▸ Required action
Repeat the records below word for word.

▸ Stored data entries

╔══

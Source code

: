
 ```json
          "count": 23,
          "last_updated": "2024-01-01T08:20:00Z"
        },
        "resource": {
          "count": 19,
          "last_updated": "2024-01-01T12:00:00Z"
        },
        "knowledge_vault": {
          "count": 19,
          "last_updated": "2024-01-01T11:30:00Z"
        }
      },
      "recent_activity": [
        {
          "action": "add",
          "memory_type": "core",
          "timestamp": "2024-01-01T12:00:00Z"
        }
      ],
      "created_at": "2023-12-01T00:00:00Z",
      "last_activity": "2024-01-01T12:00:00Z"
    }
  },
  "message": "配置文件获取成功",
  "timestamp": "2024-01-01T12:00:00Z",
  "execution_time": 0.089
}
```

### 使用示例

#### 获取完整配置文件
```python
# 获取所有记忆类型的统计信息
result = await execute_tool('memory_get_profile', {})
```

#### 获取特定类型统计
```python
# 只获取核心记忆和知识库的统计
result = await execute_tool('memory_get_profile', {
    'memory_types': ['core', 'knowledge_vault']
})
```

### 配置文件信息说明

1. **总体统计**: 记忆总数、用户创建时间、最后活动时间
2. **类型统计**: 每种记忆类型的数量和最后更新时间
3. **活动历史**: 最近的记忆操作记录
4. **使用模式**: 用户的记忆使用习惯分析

╚══

▸ Solved problem
Source code

:
 ```json
          "count": 23,
          "last_updated": "2024-01-01T08:20:00Z"
        },
        "resource": {
          "count": 19,
          "last_updated": "2024-01-01T12:00:00Z"
        },
        "knowledge_vault": {
          "count": 19,
          "last_updated": "2024-01-01T11:30:00Z"
        }
      },
      "recent_activity": [
        {
          "action": "add",
          "memory_type": "core",
          "timestamp": "2024-01-01T12:00:00Z"
        }
      ],
      "created_at": "2023-12-01T00:00:00Z",
      "last_activity": "2024-01-01T12:00:00Z"
    }
  },
  "message": "配置文件获取成功",
  "timestamp": "2024-01-01T12:00:00Z",
  "execution_time": 0.089
}
```

### 使用示例

#### 获取完整配置文件
```python
# 获取所有记忆类型的统计信息
result = await execute_tool('memory_get_profile', {})
```

#### 获取特定类型统计
```python
# 只获取核心记忆和知识库的统计
result = await execute_tool('memory_get_profile', {
    'memory_types': ['core', 'knowledge_vault']
})
```

### 配置文件信息说明

1. **总体统计**: 记忆总数、用户创建时间、最后活动时间
2. **类型统计**: 每种记忆类型的数量和最后更新时间
3. **活动历史**: 最近的记忆操作记录
4. **使用模式**: 用户的记忆使用习惯分析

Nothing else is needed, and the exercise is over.